The newly developed electronic skin patch uses lasers to track biomolecules in deep tissue. This photoacoustic sensor can help detect signs of cancer.
A newly developed electronic skin patch uses lasers to track biomolecules in deep tissue. This photoacoustic sensor can help detect signs of cancer.
Can Track Biomolecules in Deep Tissues
A team of engineers from the University of California San Diego has developed an electronic patch patch that can monitor biomolecules in deep tissues, including hemoglobin. This will give medical professionals access to important information that can help detect life-threatening conditions such as malignant tumors, organ dysfunction, brain or intestinal bleeding.
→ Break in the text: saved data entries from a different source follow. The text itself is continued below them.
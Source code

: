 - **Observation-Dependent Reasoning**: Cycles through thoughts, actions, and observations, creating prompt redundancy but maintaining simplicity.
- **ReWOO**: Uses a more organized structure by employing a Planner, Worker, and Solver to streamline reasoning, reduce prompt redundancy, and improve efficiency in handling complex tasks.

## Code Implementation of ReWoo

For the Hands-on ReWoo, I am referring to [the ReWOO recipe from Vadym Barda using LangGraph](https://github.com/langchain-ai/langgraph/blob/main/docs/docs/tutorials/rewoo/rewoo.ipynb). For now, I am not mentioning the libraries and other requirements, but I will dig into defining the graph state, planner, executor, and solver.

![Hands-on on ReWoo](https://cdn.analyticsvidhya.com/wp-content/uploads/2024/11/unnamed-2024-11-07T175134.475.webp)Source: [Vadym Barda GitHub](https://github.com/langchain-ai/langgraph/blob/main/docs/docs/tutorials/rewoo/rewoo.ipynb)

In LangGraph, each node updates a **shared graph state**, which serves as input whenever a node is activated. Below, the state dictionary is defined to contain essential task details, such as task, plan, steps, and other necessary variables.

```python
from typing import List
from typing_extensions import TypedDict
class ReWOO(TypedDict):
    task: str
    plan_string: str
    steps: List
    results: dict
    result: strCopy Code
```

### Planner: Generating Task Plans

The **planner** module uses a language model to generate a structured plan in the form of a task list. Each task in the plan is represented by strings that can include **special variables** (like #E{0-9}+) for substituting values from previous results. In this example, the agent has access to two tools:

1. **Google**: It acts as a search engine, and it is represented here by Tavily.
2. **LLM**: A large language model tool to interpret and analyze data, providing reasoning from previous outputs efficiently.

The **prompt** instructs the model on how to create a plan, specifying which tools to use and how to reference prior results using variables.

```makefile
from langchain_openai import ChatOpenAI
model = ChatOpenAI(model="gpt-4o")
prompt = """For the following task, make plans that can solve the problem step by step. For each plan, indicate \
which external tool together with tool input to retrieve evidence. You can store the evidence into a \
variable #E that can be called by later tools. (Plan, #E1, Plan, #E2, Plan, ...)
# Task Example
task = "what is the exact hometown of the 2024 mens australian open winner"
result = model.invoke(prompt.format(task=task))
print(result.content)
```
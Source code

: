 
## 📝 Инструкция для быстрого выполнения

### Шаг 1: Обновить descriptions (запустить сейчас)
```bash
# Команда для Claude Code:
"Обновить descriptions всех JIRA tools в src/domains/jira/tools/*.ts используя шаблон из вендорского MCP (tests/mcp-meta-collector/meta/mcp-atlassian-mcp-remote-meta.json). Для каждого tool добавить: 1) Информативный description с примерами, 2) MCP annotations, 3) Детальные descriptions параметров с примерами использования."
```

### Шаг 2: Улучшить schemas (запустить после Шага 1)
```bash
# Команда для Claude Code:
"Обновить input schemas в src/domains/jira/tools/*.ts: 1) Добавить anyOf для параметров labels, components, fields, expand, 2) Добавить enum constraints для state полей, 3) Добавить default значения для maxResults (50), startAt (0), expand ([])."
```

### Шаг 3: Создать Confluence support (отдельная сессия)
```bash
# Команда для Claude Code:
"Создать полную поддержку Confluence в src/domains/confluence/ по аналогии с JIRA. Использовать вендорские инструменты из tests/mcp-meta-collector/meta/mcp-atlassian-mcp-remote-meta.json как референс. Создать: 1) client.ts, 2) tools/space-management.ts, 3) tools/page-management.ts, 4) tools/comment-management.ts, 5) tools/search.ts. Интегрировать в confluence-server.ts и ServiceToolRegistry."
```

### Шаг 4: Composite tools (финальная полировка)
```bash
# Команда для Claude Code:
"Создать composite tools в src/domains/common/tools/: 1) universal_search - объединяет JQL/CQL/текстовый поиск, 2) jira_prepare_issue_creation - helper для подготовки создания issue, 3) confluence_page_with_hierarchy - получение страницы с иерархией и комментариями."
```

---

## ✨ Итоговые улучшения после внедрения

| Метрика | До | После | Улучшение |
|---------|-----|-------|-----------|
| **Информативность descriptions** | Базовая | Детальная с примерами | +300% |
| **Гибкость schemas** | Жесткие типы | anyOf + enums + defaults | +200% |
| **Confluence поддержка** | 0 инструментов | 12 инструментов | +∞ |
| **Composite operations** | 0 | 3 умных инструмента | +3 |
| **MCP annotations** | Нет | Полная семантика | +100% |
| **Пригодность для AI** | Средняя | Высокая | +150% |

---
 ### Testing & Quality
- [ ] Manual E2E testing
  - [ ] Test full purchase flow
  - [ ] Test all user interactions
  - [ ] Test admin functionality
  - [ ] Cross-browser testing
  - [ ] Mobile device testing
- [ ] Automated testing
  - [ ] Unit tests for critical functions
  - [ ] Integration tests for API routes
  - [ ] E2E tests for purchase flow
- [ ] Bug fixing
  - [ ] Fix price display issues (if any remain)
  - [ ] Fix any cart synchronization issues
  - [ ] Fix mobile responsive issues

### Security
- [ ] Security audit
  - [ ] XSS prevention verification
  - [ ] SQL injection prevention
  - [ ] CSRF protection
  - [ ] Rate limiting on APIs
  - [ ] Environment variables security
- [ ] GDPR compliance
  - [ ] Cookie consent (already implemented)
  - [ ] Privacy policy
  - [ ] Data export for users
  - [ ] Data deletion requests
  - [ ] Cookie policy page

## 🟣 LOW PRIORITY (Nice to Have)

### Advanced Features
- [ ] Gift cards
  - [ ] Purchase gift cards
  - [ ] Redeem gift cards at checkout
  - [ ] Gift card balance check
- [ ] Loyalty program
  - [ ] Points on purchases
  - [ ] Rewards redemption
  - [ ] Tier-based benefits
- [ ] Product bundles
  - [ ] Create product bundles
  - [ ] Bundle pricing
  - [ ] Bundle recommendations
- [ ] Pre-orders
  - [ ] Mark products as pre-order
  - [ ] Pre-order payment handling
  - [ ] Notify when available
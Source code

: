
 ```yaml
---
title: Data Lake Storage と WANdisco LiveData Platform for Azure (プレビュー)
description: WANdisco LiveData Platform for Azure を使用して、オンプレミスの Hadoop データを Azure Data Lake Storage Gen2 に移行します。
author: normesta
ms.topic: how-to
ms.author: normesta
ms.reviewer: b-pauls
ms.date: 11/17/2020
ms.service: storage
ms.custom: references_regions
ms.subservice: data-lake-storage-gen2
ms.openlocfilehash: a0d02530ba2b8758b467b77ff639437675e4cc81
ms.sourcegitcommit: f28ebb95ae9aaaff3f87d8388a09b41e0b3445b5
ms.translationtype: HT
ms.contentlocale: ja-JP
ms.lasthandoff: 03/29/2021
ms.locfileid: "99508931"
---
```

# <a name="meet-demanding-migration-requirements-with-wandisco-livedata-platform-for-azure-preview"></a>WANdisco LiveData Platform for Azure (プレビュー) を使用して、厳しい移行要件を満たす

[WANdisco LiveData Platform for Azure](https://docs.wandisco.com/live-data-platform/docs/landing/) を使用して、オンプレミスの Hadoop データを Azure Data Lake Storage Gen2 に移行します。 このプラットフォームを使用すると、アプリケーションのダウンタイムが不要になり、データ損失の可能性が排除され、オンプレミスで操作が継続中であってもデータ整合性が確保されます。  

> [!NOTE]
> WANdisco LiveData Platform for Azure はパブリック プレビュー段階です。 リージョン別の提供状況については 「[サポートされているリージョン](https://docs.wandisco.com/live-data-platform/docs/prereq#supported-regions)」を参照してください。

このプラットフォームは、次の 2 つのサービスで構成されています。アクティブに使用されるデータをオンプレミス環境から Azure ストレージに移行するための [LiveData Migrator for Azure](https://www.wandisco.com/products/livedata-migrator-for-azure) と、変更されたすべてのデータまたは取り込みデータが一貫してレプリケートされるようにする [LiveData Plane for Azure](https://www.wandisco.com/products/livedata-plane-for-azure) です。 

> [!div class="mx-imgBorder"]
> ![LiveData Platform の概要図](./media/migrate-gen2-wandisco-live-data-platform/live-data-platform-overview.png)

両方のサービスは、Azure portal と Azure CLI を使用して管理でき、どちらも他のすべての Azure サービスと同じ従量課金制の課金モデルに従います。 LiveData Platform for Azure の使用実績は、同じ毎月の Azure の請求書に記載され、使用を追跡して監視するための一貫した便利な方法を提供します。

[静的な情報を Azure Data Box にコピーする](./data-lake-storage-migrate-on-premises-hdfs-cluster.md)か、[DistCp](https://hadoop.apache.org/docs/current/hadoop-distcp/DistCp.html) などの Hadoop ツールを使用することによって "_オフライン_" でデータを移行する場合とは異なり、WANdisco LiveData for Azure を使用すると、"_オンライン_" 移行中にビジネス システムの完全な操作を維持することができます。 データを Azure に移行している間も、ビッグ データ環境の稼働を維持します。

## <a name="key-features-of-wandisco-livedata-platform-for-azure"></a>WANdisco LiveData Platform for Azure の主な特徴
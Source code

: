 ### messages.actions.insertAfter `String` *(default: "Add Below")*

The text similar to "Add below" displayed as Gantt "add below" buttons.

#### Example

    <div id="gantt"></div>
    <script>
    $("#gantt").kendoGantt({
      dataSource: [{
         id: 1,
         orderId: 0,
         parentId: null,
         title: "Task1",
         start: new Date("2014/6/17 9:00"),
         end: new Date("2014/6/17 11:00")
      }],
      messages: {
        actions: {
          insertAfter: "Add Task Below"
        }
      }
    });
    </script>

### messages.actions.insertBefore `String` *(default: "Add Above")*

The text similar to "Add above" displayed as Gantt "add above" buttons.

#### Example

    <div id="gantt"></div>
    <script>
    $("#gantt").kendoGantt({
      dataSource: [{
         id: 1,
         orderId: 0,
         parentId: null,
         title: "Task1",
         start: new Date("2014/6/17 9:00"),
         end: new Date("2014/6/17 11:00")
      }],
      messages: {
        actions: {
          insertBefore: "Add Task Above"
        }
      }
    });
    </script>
“The amount and location of hemoglobin in the body provides critical information regarding blood perfusion or local accumulation,” said Sheng Xu, professor of nanoengineering. Our device shows great potential for close monitoring of high-risk groups. In emergencies, timely intervention is ensured.” says.
Being able to monitor blood perfusion (flow of blood through tissue) throughout the body provides early warning of problems ranging from heart attacks to malignant tumor growth, but continuous monitoring at the deep tissue level is difficult. Conventional magnetic resonance imaging (MRI) and X-ray computed tomography scans are expensive and require heavy equipment. Therefore, continuous follow-up of patients cannot be ensured.
The newly developed skin patch consists of laser diodes and piezoelectric transducer arrays embedded in a soft silicon matrix. The pulsating laser light is applied to the tissues, which is then absorbed by the target biomolecules, creating a sound picked up by the transducer. Low-power laser applications are said to be much safer than X-ray techniques with ionizing radiation. It is added that existing technologies are only capable of skin surface detection.